Activity: I'd like the entries that follow repeated exactly, with the pictures left out.
*** Opening of Data extract ***
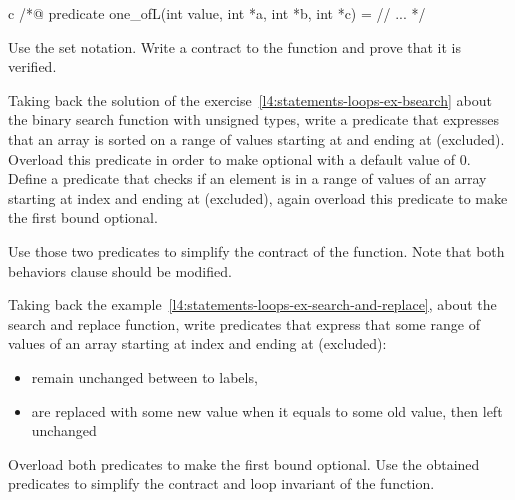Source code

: \begin{CodeBlock}{c}
/*@
  predicate one_of{L}(int value, int *a, int *b, int *c) =
    // ...
*/
\end{CodeBlock}

Use the set notation. Write a contract to the function and prove that it is
verified.


\label{l4:acsl-properties-predicates-ex-bsearch}


Taking back the solution of the
exercise~\ref{l4:statements-loops-ex-bsearch} about the binary search function
with unsigned types, write a predicate that expresses that an array is sorted on
a range of values starting at  and ending at 
(excluded). Overload this predicate in order to make  optional
with a default value of $0$. Define a predicate that checks if an element is in
a range of values of an array starting at index  and ending at
 (excluded), again overload this predicate to make the first
bound optional.

Use those two predicates to simplify the contract of the function. Note that
both behaviors  clause should be modified.





Taking back the example~\ref{l4:statements-loops-ex-search-and-replace}, about
the search and replace function, write predicates that express that some range
of values of an array starting at index  and ending at
 (excluded):

\begin{itemize}
\item remain unchanged between to labels,
\item are replaced with some new value when it equals to some old value, then
  left unchanged
\end{itemize}

Overload both predicates to make the first bound optional. Use the obtained
predicates to simplify the contract and loop invariant of the function.
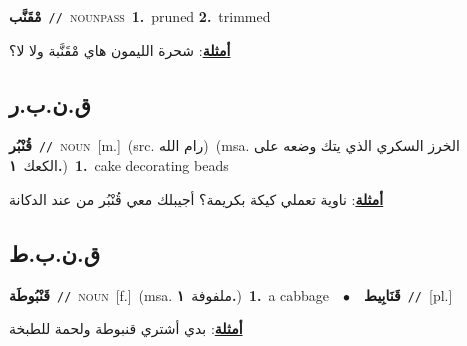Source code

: \documentclass[10pt,a4paper,twoside]{article} %
\begin{document}
\begin{multicols}{2}
{\setlength\topsep{0pt}\textbf{\foreignlanguage{arabic}{مْقَنَّب}}\ {\color{gray}\texttt{//}\color{black}}\ \textsc{noun\textunderscore pass}\ \textbf{1.}~pruned  \textbf{2.}~trimmed\  \begin{flushright}\color{gray}\foreignlanguage{arabic}{\textbf{\underline{\foreignlanguage{arabic}{أمثلة}}}: شحرة الليمون هاي مْقَنَّبة ولا لا؟}\end{flushright}\color{black}} \vspace{2mm}

\vspace{-3mm}
\subsection*{\color{blue}\foreignlanguage{arabic}{ق.ن.ب.ر}\color{blue}{}} 

{\setlength\topsep{0pt}\textbf{\foreignlanguage{arabic}{قُنْبُر}}\ {\color{gray}\texttt{//}\color{black}}\ \textsc{noun}\ [m.]\ (src. \color{gray}\foreignlanguage{arabic}{رام الله}\color{black})\ \color{gray}(msa. \foreignlanguage{arabic}{الخرز السكري الذي يتك وضعه على الكعك}~\foreignlanguage{arabic}{\textbf{١.}})\color{black}\ \textbf{1.}~cake decorating beads\  \begin{flushright}\color{gray}\foreignlanguage{arabic}{\textbf{\underline{\foreignlanguage{arabic}{أمثلة}}}: ناوية تعملي كيكة بكريمة؟ أجيبلك معي قُنْبُر من عند الدكانة}\end{flushright}\color{black}} \vspace{2mm}

\vspace{-3mm}
\subsection*{\color{blue}\foreignlanguage{arabic}{ق.ن.ب.ط}\color{blue}{}} 

{\setlength\topsep{0pt}\textbf{\foreignlanguage{arabic}{قَنْبُوطَة}}\ {\color{gray}\texttt{//}\color{black}}\ \textsc{noun}\ [f.]\ \color{gray}(msa. \foreignlanguage{arabic}{ملفوفة}~\foreignlanguage{arabic}{\textbf{١.}})\color{black}\ \textbf{1.}~a cabbage\ \ $\bullet$\ \ \setlength\topsep{0pt}\textbf{\foreignlanguage{arabic}{قَنَابِيط}}\ {\color{gray}\texttt{//}\color{black}}\ [pl.]\  \begin{flushright}\color{gray}\foreignlanguage{arabic}{\textbf{\underline{\foreignlanguage{arabic}{أمثلة}}}: بدي أشتري قنبوطة ولحمة للطبخة}\end{flushright}\color{black}} \vspace{2mm}


\end{multicols}
\end{document}
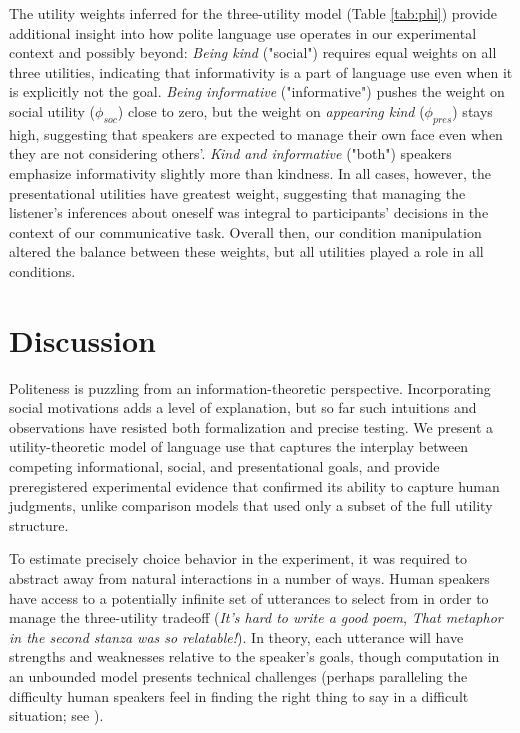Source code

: \documentclass[9pt,twocolumn,twoside,lineno]{main_class_file}
\begin{document}
The utility weights inferred for the three-utility model (Table \ref{tab:phi})
provide additional insight into how polite language use operates in our experimental context and possibly beyond:
\emph{Being kind} ("social") requires equal weights on all three utilities,
indicating that informativity is a part of language use
even when it is explicitly not the goal.
\emph{Being informative} ("informative") pushes
the weight on social utility ($\phi_{soc}$) close to zero, but the weight on 
\emph{appearing kind} ($\phi_{pres}$) stays high, suggesting that speakers are expected
to manage their own face even when they are not considering others'.
\emph{Kind and informative} ("both") speakers emphasize informativity slightly
more than kindness. 
In all cases, however, the presentational utilities have greatest weight, 
suggesting that managing the listener's inferences about oneself was integral to participants' decisions in the context of our  communicative task.
Overall then, our condition manipulation altered the balance between these weights, 
but all utilities played a role in all conditions.

\section*{Discussion}

Politeness is puzzling from an information-theoretic perspective.
Incorporating social motivations adds a level of explanation, but so far such intuitions and observations have resisted both formalization and precise testing.
We present a utility-theoretic model of language use that captures the interplay between competing
informational, social, and presentational goals, and provide preregistered
experimental evidence that confirmed its ability to capture human
judgments, unlike comparison models that used only a subset of the full
utility structure.

To estimate precisely choice behavior in the experiment,
it was required to abstract away
from natural interactions in a number of ways.
Human speakers have access
to a potentially infinite set of utterances to select from in order to manage the three-utility tradeoff (\emph{It's hard to write a good poem}, \emph{That
metaphor in the second stanza was so relatable!}). In theory,
each utterance will have strengths and weaknesses relative to the
speaker's goals, though computation in an unbounded model presents
technical challenges (perhaps paralleling the difficulty human speakers
feel in finding the right thing to say in a difficult situation; see \cite{goodman2016}).
\end{document}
*** Close of Data extract ***
Response area:
Source code

: \begin{CodeBlock}{c}
/*@
  predicate one_of{L}(int value, int *a, int *b, int *c) =
    // ...
*/
\end{CodeBlock}

Use the set notation. Write a contract to the function and prove that it is
verified.


\label{l4:acsl-properties-predicates-ex-bsearch}


Taking back the solution of the
exercise~\ref{l4:statements-loops-ex-bsearch} about the binary search function
with unsigned types, write a predicate that expresses that an array is sorted on
a range of values starting at  and ending at 
(excluded). Overload this predicate in order to make  optional
with a default value of $0$. Define a predicate that checks if an element is in
a range of values of an array starting at index  and ending at
 (excluded), again overload this predicate to make the first
bound optional.

Use those two predicates to simplify the contract of the function. Note that
both behaviors  clause should be modified.





Taking back the example~\ref{l4:statements-loops-ex-search-and-replace}, about
the search and replace function, write predicates that express that some range
of values of an array starting at index  and ending at
 (excluded):

\begin{itemize}
\item remain unchanged between to labels,
\item are replaced with some new value when it equals to some old value, then
  left unchanged
\end{itemize}

Overload both predicates to make the first bound optional. Use the obtained
predicates to simplify the contract and loop invariant of the function.
Source code

: \documentclass[10pt,a4paper,twoside]{article} %
\begin{document}
\begin{multicols}{2}
{\setlength\topsep{0pt}\textbf{\foreignlanguage{arabic}{مْقَنَّب}}\ {\color{gray}\texttt{//}\color{black}}\ \textsc{noun\textunderscore pass}\ \textbf{1.}~pruned  \textbf{2.}~trimmed\  \begin{flushright}\color{gray}\foreignlanguage{arabic}{\textbf{\underline{\foreignlanguage{arabic}{أمثلة}}}: شحرة الليمون هاي مْقَنَّبة ولا لا؟}\end{flushright}\color{black}} \vspace{2mm}

\vspace{-3mm}
\subsection*{\color{blue}\foreignlanguage{arabic}{ق.ن.ب.ر}\color{blue}{}} 

{\setlength\topsep{0pt}\textbf{\foreignlanguage{arabic}{قُنْبُر}}\ {\color{gray}\texttt{//}\color{black}}\ \textsc{noun}\ [m.]\ (src. \color{gray}\foreignlanguage{arabic}{رام الله}\color{black})\ \color{gray}(msa. \foreignlanguage{arabic}{الخرز السكري الذي يتك وضعه على الكعك}~\foreignlanguage{arabic}{\textbf{١.}})\color{black}\ \textbf{1.}~cake decorating beads\  \begin{flushright}\color{gray}\foreignlanguage{arabic}{\textbf{\underline{\foreignlanguage{arabic}{أمثلة}}}: ناوية تعملي كيكة بكريمة؟ أجيبلك معي قُنْبُر من عند الدكانة}\end{flushright}\color{black}} \vspace{2mm}

\vspace{-3mm}
\subsection*{\color{blue}\foreignlanguage{arabic}{ق.ن.ب.ط}\color{blue}{}} 

{\setlength\topsep{0pt}\textbf{\foreignlanguage{arabic}{قَنْبُوطَة}}\ {\color{gray}\texttt{//}\color{black}}\ \textsc{noun}\ [f.]\ \color{gray}(msa. \foreignlanguage{arabic}{ملفوفة}~\foreignlanguage{arabic}{\textbf{١.}})\color{black}\ \textbf{1.}~a cabbage\ \ $\bullet$\ \ \setlength\topsep{0pt}\textbf{\foreignlanguage{arabic}{قَنَابِيط}}\ {\color{gray}\texttt{//}\color{black}}\ [pl.]\  \begin{flushright}\color{gray}\foreignlanguage{arabic}{\textbf{\underline{\foreignlanguage{arabic}{أمثلة}}}: بدي أشتري قنبوطة ولحمة للطبخة}\end{flushright}\color{black}} \vspace{2mm}


\end{multicols}
\end{document}
Source code

: \documentclass[9pt,twocolumn,twoside,lineno]{main_class_file}
\begin{document}
The utility weights inferred for the three-utility model (Table \ref{tab:phi})
provide additional insight into how polite language use operates in our experimental context and possibly beyond:
\emph{Being kind} ("social") requires equal weights on all three utilities,
indicating that informativity is a part of language use
even when it is explicitly not the goal.
\emph{Being informative} ("informative") pushes
the weight on social utility ($\phi_{soc}$) close to zero, but the weight on 
\emph{appearing kind} ($\phi_{pres}$) stays high, suggesting that speakers are expected
to manage their own face even when they are not considering others'.
\emph{Kind and informative} ("both") speakers emphasize informativity slightly
more than kindness. 
In all cases, however, the presentational utilities have greatest weight, 
suggesting that managing the listener's inferences about oneself was integral to participants' decisions in the context of our  communicative task.
Overall then, our condition manipulation altered the balance between these weights, 
but all utilities played a role in all conditions.

\section*{Discussion}

Politeness is puzzling from an information-theoretic perspective.
Incorporating social motivations adds a level of explanation, but so far such intuitions and observations have resisted both formalization and precise testing.
We present a utility-theoretic model of language use that captures the interplay between competing
informational, social, and presentational goals, and provide preregistered
experimental evidence that confirmed its ability to capture human
judgments, unlike comparison models that used only a subset of the full
utility structure.

To estimate precisely choice behavior in the experiment,
it was required to abstract away
from natural interactions in a number of ways.
Human speakers have access
to a potentially infinite set of utterances to select from in order to manage the three-utility tradeoff (\emph{It's hard to write a good poem}, \emph{That
metaphor in the second stanza was so relatable!}). In theory,
each utterance will have strengths and weaknesses relative to the
speaker's goals, though computation in an unbounded model presents
technical challenges (perhaps paralleling the difficulty human speakers
feel in finding the right thing to say in a difficult situation; see \cite{goodman2016}).
\end{document}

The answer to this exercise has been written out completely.